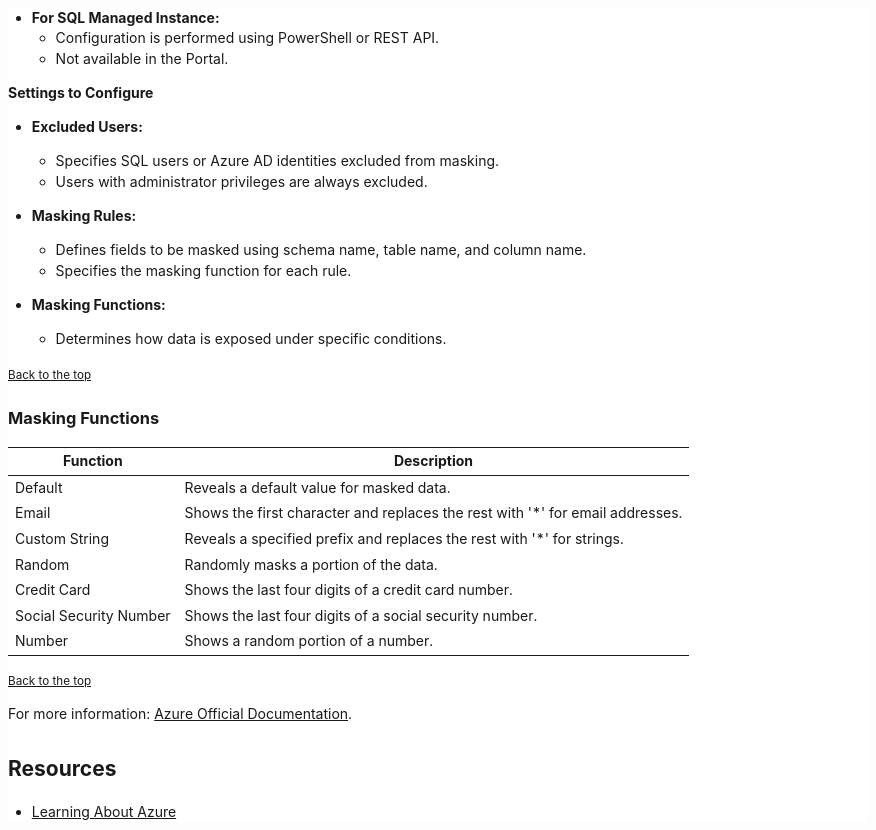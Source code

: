 - **For SQL Managed Instance:** 
    - Configuration is performed using PowerShell or REST API.
    - Not available in the Portal.

**Settings to Configure**

- **Excluded Users:**
    - Specifies SQL users or Azure AD identities excluded from masking.
    - Users with administrator privileges are always excluded.
    
- **Masking Rules:**
    - Defines fields to be masked using schema name, table name, and column name.
    - Specifies the masking function for each rule.

- **Masking Functions:**
    - Determines how data is exposed under specific conditions.


<small>[Back to the top](#azure-security)</small>

### Masking Functions

| Function            | Description                                             |
|---------------------|---------------------------------------------------------|
| Default             | Reveals a default value for masked data.                 |
| Email               | Shows the first character and replaces the rest with '*' for email addresses. |
| Custom String       | Reveals a specified prefix and replaces the rest with '*' for strings. |
| Random             | Randomly masks a portion of the data.                    |
| Credit Card         | Shows the last four digits of a credit card number.      |
| Social Security Number | Shows the last four digits of a social security number. |
| Number             | Shows a random portion of a number.                      |


<small>[Back to the top](#azure-security)</small>

For more information: [Azure Official Documentation](https://docs.microsoft.com/azure/sql-database/sql-database-dynamic-data-masking-get-started).




## Resources 

- [Learning About Azure](https://cloudacademy.com/learning-paths/learning-about-azure-5663/)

## Exercise directions
From the records above, print exactly the lines that run from the line with "- **Masking Functions:**" to the line with "email addresses. |", inclusive.

## Final answer
- **Masking Functions:**
    - Determines how data is exposed under specific conditions.


<small>[Back to the top](#azure-security)</small>

### Masking Functions

| Function            | Description                                             |
|---------------------|---------------------------------------------------------|
| Default             | Reveals a default value for masked data.                 |
| Email               | Shows the first character and replaces the rest with '*' for email addresses. |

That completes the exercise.